[Directions for this task]
Could you copy every line of the data that contains the word "Crunch"?

[Material to process]

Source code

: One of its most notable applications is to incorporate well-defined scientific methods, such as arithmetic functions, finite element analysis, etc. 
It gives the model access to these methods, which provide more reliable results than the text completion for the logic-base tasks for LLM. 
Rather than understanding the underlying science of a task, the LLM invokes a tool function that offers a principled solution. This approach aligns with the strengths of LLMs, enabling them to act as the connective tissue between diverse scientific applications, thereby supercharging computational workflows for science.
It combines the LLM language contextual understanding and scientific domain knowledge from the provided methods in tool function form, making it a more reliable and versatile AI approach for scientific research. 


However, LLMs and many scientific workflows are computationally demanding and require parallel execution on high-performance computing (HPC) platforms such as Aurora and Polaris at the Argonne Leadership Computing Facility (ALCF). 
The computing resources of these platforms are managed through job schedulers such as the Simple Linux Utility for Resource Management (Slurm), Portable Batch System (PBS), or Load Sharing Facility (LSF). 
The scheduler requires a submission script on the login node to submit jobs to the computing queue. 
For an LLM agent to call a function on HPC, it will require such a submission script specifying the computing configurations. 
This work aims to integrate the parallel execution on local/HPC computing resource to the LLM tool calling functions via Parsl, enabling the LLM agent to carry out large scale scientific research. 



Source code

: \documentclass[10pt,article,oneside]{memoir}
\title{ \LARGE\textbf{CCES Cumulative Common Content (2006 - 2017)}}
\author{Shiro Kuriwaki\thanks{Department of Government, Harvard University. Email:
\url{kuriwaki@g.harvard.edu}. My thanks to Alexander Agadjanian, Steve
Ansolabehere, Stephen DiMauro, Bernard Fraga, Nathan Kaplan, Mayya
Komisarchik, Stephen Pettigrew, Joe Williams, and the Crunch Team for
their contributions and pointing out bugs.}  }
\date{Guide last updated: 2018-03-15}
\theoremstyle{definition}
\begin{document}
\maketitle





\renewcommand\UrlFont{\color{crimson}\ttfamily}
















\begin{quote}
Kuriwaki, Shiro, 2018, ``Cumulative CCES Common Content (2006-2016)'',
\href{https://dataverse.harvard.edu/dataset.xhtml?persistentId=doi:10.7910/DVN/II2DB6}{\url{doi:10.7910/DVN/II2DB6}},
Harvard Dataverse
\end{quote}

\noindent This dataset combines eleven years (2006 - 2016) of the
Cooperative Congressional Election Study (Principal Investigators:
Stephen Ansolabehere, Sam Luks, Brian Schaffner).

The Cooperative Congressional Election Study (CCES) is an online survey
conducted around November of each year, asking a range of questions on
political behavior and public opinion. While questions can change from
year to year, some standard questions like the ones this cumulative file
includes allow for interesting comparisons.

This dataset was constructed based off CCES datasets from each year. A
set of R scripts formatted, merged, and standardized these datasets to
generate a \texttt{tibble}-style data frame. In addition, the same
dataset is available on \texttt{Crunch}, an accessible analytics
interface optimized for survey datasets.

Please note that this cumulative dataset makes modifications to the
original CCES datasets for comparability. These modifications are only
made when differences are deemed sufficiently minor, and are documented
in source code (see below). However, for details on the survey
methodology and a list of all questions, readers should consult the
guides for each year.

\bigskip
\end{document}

[Your solution]
Komisarchik, Stephen Pettigrew, Joe Williams, and the Crunch Team for
dataset is available on \texttt{Crunch}, an accessible analytics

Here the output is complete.